We Know Predictive Modeling is Useful for Predicting Future Behaviors, Can You Give Some Examples of how a Model Works?
Jeff:“Predictive modeling looks at a variety of data elements and builds an algorithm off of all those different elements and scores it against that universe. For example, a lot of times in retail someone would say our target audience is aged 45-55 with a household income of $75k, living in the suburbs or something like that. Those are hard cut selections. You have to meet those 4 things. You’re either in or out. When you build a predictive model you might end up with something that kind of looks that way but you would look at a variety of data elements. It could be 300 elements and you come down to 30 and end up including someone that might be 28, not live in the suburbs, but has other attributes because of the data elements – they opened email or they clicked on something or they recently bought at a competitor or whatever that data might be that throws them into the model. Now they’re somebody you want to target. So the beauty of an algorithm is that looks at all these elements and provides a score off of all the elements versus just having very hard cut rules on say 3 or 4 or 5 or 6 hard selections.”

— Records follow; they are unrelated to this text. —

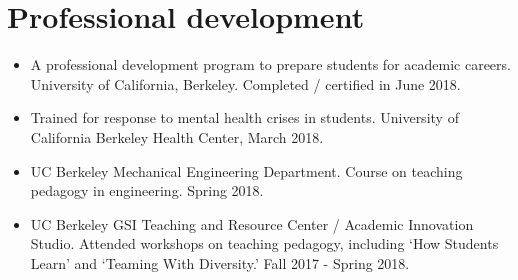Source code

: \documentclass[letterpaper]{deedy-resume} %
\begin{document}
{%



  
  



\vspace{0.2cm}
\section{Professional development}
\vspace{0.2cm}

\begin{itemize}

\item {} A professional development program to prepare students for academic careers. University of California, Berkeley. Completed / certified in June 2018.
  
\item {} Trained for response to mental health crises in students. University of California Berkeley Health Center, March 2018.

\item {} UC Berkeley Mechanical Engineering Department. Course on teaching pedagogy in engineering. Spring 2018.
  
\item {} UC Berkeley GSI Teaching and Resource Center / Academic Innovation Studio. Attended workshops on teaching pedagogy, including `How Students Learn' and `Teaming With Diversity.' Fall 2017 - Spring 2018.


\end{itemize}}
\end{document}
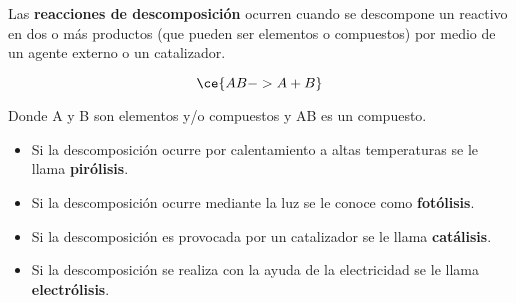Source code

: \begin{warncard}[adjusted title={Reacción de descomposición}]
    Las \textbf{reacciones de descomposición} ocurren cuando se descompone un reactivo en dos o más productos (que pueden ser elementos o compuestos) por medio de un agente externo o un catalizador.

    \[\ce{AB -> A + B}\]

    Donde A y B son elementos y/o compuestos y AB es un compuesto.

    \begin{itemize}
        \item[\color{Red}\faIcon{gripfire}] Si la descomposición ocurre por calentamiento a altas temperaturas se le llama \textbf{\color{Red}pirólisis}.
        \item[\color{orange}\faIcon{sun}] Si la descomposición ocurre mediante la luz se le conoce como \textbf{\color{orange}fotólisis}.
        \item[\color{Brown}\faIcon{flask}] Si la descomposición es provocada por un catalizador se le llama \textbf{\color{Brown}catálisis}.
        \item[\color{Goldenrod}\faIcon{bolt}] Si la descomposición se realiza con la ayuda de la electricidad se le llama \textbf{\color{Goldenrod}electrólisis}.
    \end{itemize}
\end{warncard}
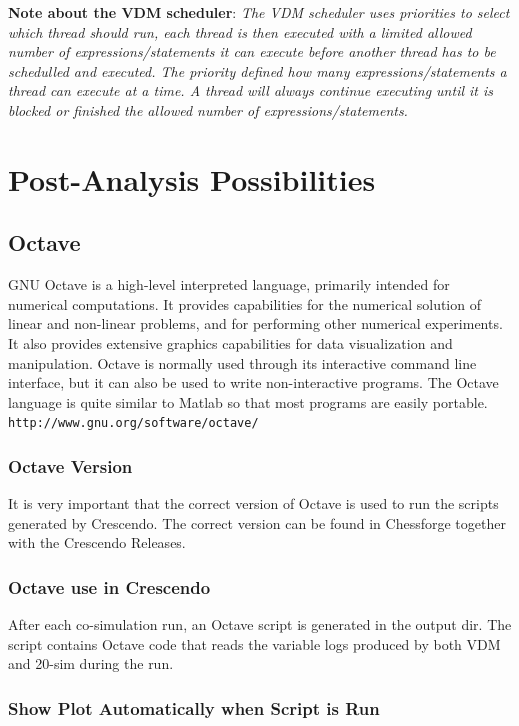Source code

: \documentclass{crescendorepchap}
\newcommand{\url}[1]{\texttt{#1}}
\begin{document}
\textbf{Note about the VDM scheduler}: \emph{The VDM scheduler uses
priorities to select which thread should run, each thread is then
executed with a limited allowed number of expressions/statements it can
execute before another thread has to be schedulled and executed. The
priority defined how many expressions/statements a thread can execute
at a time. A thread will always continue executing until it is blocked
or finished the allowed number of expressions/statements.}

\chapter{Post-Analysis Possibilities}\label{chap:postana}

\section{Octave}\label{sec:octave}

GNU Octave is a high-level interpreted language, primarily intended for
numerical computations. It provides capabilities for the numerical
solution of linear and non-linear problems, and for performing other
numerical experiments. It also provides extensive graphics capabilities
for data visualization and manipulation. Octave is normally used through
its interactive command line interface, but it can also be used to write
non-interactive programs. The Octave language is quite similar to Matlab
so that most programs are easily portable.
\url{http://www.gnu.org/software/octave/}

\subsection{Octave Version}

It is very important that the correct version of Octave is used to run
the scripts generated by Crescendo. The correct version can be found in
Chessforge together with the Crescendo Releases.

\subsection{Octave use in Crescendo}

After each co-simulation run, an Octave script is generated in the
output dir. The script contains Octave code that reads the variable logs
produced by both VDM and 20-sim during the run.

\subsection{Show Plot Automatically when Script is Run}
\end{document}
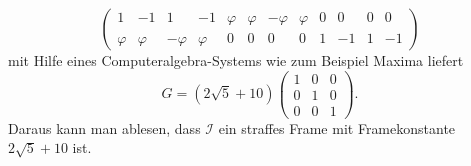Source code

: \begin{loesung}
\begin{teilaufgaben}
\[\begin{pmatrix}
      1&     -1&       1&     -1&
\varphi&\varphi&-\varphi&\varphi&
      0&      0&       0&      0
\\
\varphi&\varphi&-\varphi&\varphi&
      0&      0&       0&      0&
      1&     -1&       1&     -1
\end{pmatrix}
\]
mit Hilfe eines Computeralgebra-Systems wie zum Beispiel Maxima liefert
\[
G
=
(2\sqrt{5}+10)
\begin{pmatrix}
1&0&0\\
0&1&0\\
0&0&1
\end{pmatrix}.
\]
Daraus kann man ablesen, dass $\mathcal{I}$ ein straffes Frame mit 
Framekonstante $2\sqrt{5}+10$ ist.
\end{teilaufgaben}
\end{loesung}




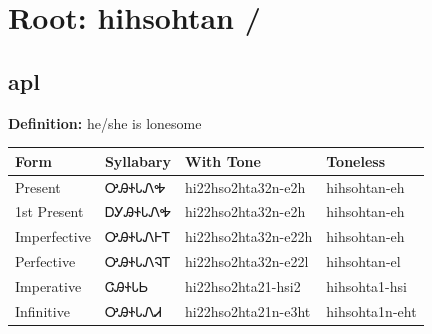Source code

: \documentclass{article}%
\begin{document}
%
\normalsize%
\section*{Root: hihsohtan / }%
\subsection*{apl}%
\textbf{Definition: }%
he/she is lonesome%
\\[0.5em]%
\begin{tabular}{|l|l|l|l|}%
\hline%
\textbf{Form}&\textbf{Syllabary}&\textbf{With Tone}&\textbf{Toneless}\\%
\hline%
Present&ᎤᎯᏐᏓᏁᎭ&hi22hso2hta32n{-}e2h&hihsohtan{-}eh\\%
1st Present&ᎠᎩᎯᏐᏓᏁᎭ&hi22hso2hta32n{-}e2h&hihsohtan{-}eh\\%
Imperfective&ᎤᎯᏐᏓᏁᎰᎢ&hi22hso2hta32n{-}e22h&hihsohtan{-}eh\\%
Perfective&ᎤᎯᏐᏓᏁᎸᎢ&hi22hso2hta32n{-}e22l&hihsohtan{-}el\\%
Imperative&ᏣᎯᏐᏓᏏ&hi22hso2hta21{-}hsi2&hihsohta1{-}hsi\\%
Infinitive&ᎤᎯᏐᏓᏁᏗ&hi22hso2hta21n{-}e3ht&hihsohta1n{-}eht\\%
\hline%
\end{tabular}%
\\[1em]%
\end{document}
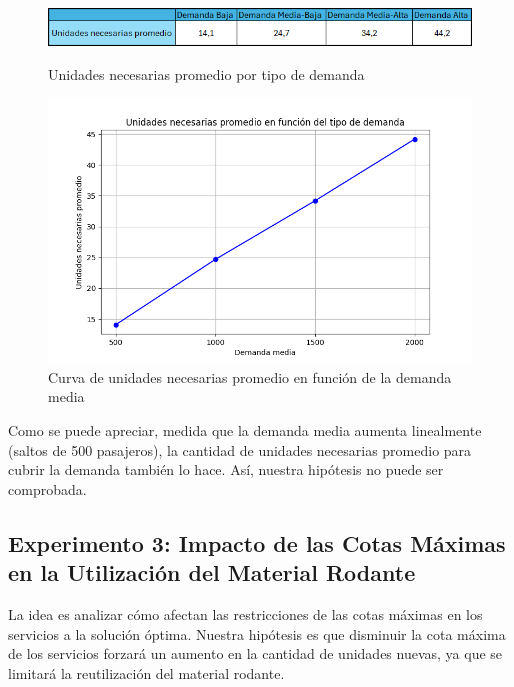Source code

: \documentclass{article}
\begin{document}
\begin{figure}[H]
   \centering
    \begin{minipage}{0.45\textwidth}
        \centering
        \includegraphics[width=\textwidth]{exp2/unidades_promedio.png}
        \caption{Unidades necesarias promedio por tipo de demanda}
        \label{fig:grafico1}
    \end{minipage}
    \hfill
    \begin{minipage}{0.45\textwidth}
        \centering
        \includegraphics[width=\textwidth]{exp2/plot_unidades_promedio.png}
        \caption{Curva de unidades necesarias promedio en función de la demanda media}
        \label{fig:grafico2}
    \end{minipage}
    \label{fig:dos_graficos}
\end{figure}

Como se puede apreciar, medida que la demanda media aumenta linealmente (saltos de 500 pasajeros), la cantidad de unidades necesarias promedio para cubrir la demanda también lo hace. Así, nuestra hipótesis no puede ser comprobada.

\subsection*{Experimento 3: Impacto de las Cotas Máximas en la Utilización del Material Rodante}

La idea es analizar cómo afectan las restricciones de las cotas máximas en los servicios a la solución óptima. Nuestra hipótesis es que disminuir la cota máxima de los servicios forzará un aumento en la cantidad de unidades nuevas, ya que se limitará la reutilización del material rodante.
\end{document}

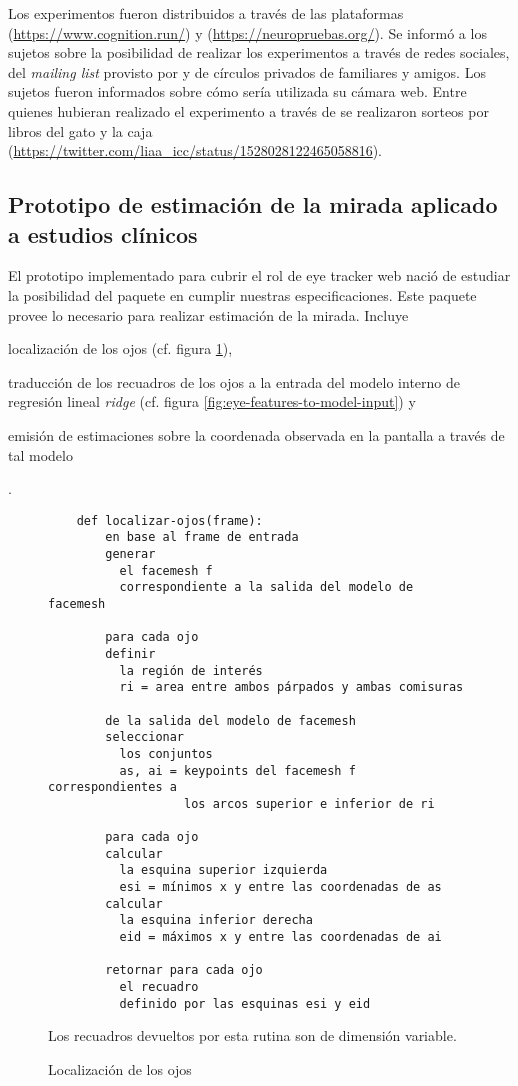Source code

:   Los experimentos fueron distribuidos a través de las plataformas \cognition
  (\url{https://www.cognition.run/}) y \neuropruebas
  (\url{https://neuropruebas.org/}).
  Se informó a los sujetos sobre la posibilidad de realizar los experimentos a
  través de redes sociales, del \textit{mailing list} provisto por \neuropruebas
  y de círculos privados de familiares y amigos.
  Los sujetos fueron informados sobre cómo sería utilizada su cámara web.
  Entre quienes hubieran realizado el experimento a través de \neuropruebas se 
  realizaron sorteos por libros del gato y la caja
  (\url{https://twitter.com/liaa_icc/status/1528028122465058816}).

\subsection{Prototipo de estimación de la mirada aplicado a estudios clínicos}

  El prototipo implementado para cubrir el rol de eye tracker web nació de
  estudiar la posibilidad del paquete \webgazer en cumplir nuestras
  especificaciones.
  Este paquete provee lo necesario para realizar estimación de la mirada.
  Incluye \begin{enumerate*}
    \item localización de los ojos (cf. figura \ref{fig:eyes-localization}),
    \item traducción de los recuadros de los ojos a la entrada del modelo interno
      de regresión lineal \textit{ridge} (cf. figura
      \ref{fig:eye-features-to-model-input}) y
    \item emisión de estimaciones sobre la coordenada observada en la pantalla a
      través de tal modelo
  \end{enumerate*}.

  \begin{figure}
    \centering
    \begin{verbatim}
    def localizar-ojos(frame):
        en base al frame de entrada
        generar
          el facemesh f
          correspondiente a la salida del modelo de facemesh

        para cada ojo
        definir
          la región de interés
          ri = area entre ambos párpados y ambas comisuras
        
        de la salida del modelo de facemesh
        seleccionar
          los conjuntos
          as, ai = keypoints del facemesh f correspondientes a
                   los arcos superior e inferior de ri
        
        para cada ojo
        calcular
          la esquina superior izquierda
          esi = mínimos x y entre las coordenadas de as
        calcular
          la esquina inferior derecha
          eid = máximos x y entre las coordenadas de ai
      
        retornar para cada ojo
          el recuadro
          definido por las esquinas esi y eid
    \end{verbatim}
    Los recuadros devueltos por esta rutina son de dimensión variable.
    \caption{Localización de los ojos}
    \label{fig:eyes-localization}
  \end{figure}

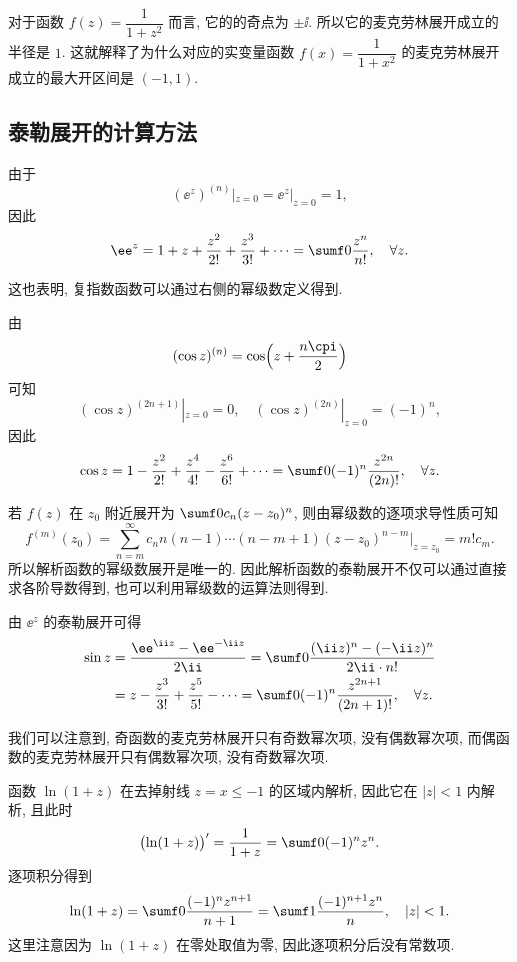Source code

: 对于函数 $f(z)=\dfrac1{1+z^2}$ 而言, 它的的奇点为 $\pm\ii$.
所以它的麦克劳林展开成立的半径是 $1$.
这就解释了为什么对应的实变量函数 $f(x)=\dfrac1{1+x^2}$ 的麦克劳林展开成立的最大开区间是 $(-1,1)$.


\subsection{泰勒展开的计算方法}

\begin{example}
  \label{exam:exp-taylor-expansion}
  由于
  \[
    (\ee^z)^{(n)}|_{z=0}=\ee^z|_{z=0}=1,
  \]
  因此
  \[
     \ee^z
    =1+z+\frac{z^2}{2!}+\frac{z^3}{3!}+\cdots
    =\sumf0 \frac{z^n}{n!},
      \quad\forall z.
  \]
\end{example}

这也表明, 复指数函数可以通过右侧的幂级数定义得到.

\begin{example}
  由
  \[
    (\cos z)^{(n)}=\cos\Bigl(z+\dfrac{n\cpi}2\Bigr)
  \]
  可知
  \[
    (\cos z)^{(2n+1)}|_{z=0}=0,\quad 
    (\cos z)^{(2n)}|_{z=0}=(-1)^n,
  \]
  因此
  \[
     \cos z
    =1-\frac{z^2}{2!}+\frac{z^4}{4!}-\frac{z^6}{6!}+\cdots
    =\sumf0 (-1)^n\frac{z^{2n}}{(2n)!},
      \quad\forall z.
  \]
\end{example}

若 $f(z)$ 在 $z_0$ 附近展开为 $\sumf0 c_n(z-z_0)^n$,
则由幂级数的逐项求导性质可知
\[
   f^{(m)}(z_0)
  =\sum_{n=m}^\infty c_n n(n-1)\cdots(n-m+1)(z-z_0)^{n-m}
    \Big|_{z=z_0}
  =m!c_m.
\]
所以\alert{解析函数的幂级数展开是唯一的}.
因此解析函数的泰勒展开不仅可以通过直接求各阶导数得到, 也可以\alert{利用幂级数的运算法则得到}.

\begin{example}
  由 $\ee^z$ 的泰勒展开可得
  \begin{align*}
     \sin z&
    =\frac{\ee^{\ii z}-\ee^{-\ii z}}{2\ii}
    =\sumf0 \frac{(\ii z)^n-(-\ii z)^n}{2\ii\cdot n!}\\&
    =z-\frac{z^3}{3!}+\frac{z^5}{5!}-\cdots
    =\sumf0 (-1)^n\frac{z^{2n+1}}{(2n+1)!},\quad\forall z.
  \end{align*}
\end{example}

我们可以注意到, 奇函数的麦克劳林展开只有奇数幂次项, 没有偶数幂次项, 而偶函数的麦克劳林展开只有偶数幂次项, 没有奇数幂次项.

\begin{example}
  函数 $\ln(1+z)$ 在去掉射线 $z=x\le-1$ 的区域内解析, 因此它在 $|z|<1$ 内解析, 且此时
  \[
     \bigl(\ln(1+z)\bigr)'
    =\frac1{1+z}
    =\sumf0 (-1)^nz^n.
  \]
  逐项积分得到
  \[
     \ln(1+z)
    =\sumf0 \frac{(-1)^nz^{n+1}}{n+1}
    =\sumf1 \frac{(-1)^{n+1}z^n}{n},\quad|z|<1.
  \]
  这里注意因为 $\ln(1+z)$ 在零处取值为零, 因此逐项积分后没有常数项.
\end{example}

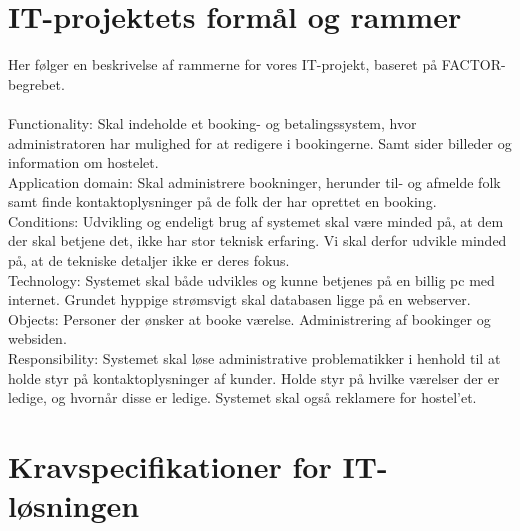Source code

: \documentclass[12pt,a4paper]{article}
\begin{document}
\newpage
\section{IT-projektets formål og rammer}
Her følger en beskrivelse af rammerne for vores IT-projekt, baseret på FACTOR-begrebet.
\\\\
Functionality: Skal indeholde et booking- og betalingssystem, hvor administratoren har mulighed for at redigere i bookingerne. Samt sider billeder og information om hostelet. \\

Application domain: Skal administrere bookninger, herunder til- og afmelde folk samt finde kontaktoplysninger på de folk der har oprettet en booking.\\
 
Conditions: Udvikling og endeligt brug af systemet skal være minded på, at dem der skal betjene det, ikke har stor teknisk erfaring. Vi skal derfor udvikle minded på, at de tekniske detaljer ikke er deres fokus.\\

Technology: Systemet skal både udvikles og kunne betjenes på en billig pc med internet. Grundet hyppige strømsvigt skal databasen ligge på en webserver. \\

Objects: Personer der ønsker at booke værelse. Administrering af bookinger og websiden.\\

Responsibility: Systemet skal løse administrative problematikker i henhold til at holde styr på kontaktoplysninger af kunder. Holde styr på hvilke værelser der er ledige, og hvornår disse er ledige. Systemet skal også reklamere for hostel'et.\\
\newpage
\section{Kravspecifikationer for IT-løsningen}
\end{document}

Sophia: “The model also ranks the importance of those factors. Say female versus male or age or income. Which one of those are most important to you? Maybe the gender is most important and then age comes next and what’s the ranking of these and what’s the optimal weight we should put on each of these factors. So basically the model arrives at the optimal weight among all these factors.”
Jeff: “With the model you would forecast and predict what you think those groups or individuals or segments how they would perform. So you might say segment 1 would get a 2% open rate let’s say and then we would actually track that against it and go ‘wow you got a 9.875 open rate so it was pretty accurate. Or this group here we thought was going to be not so hot so maybe try something different and open rate is only going to be 1% and you track that group and the accuracy of the model and its ongoing performance and you kind of refresh it and make sure the model’s still performing the way you think it’s going to.”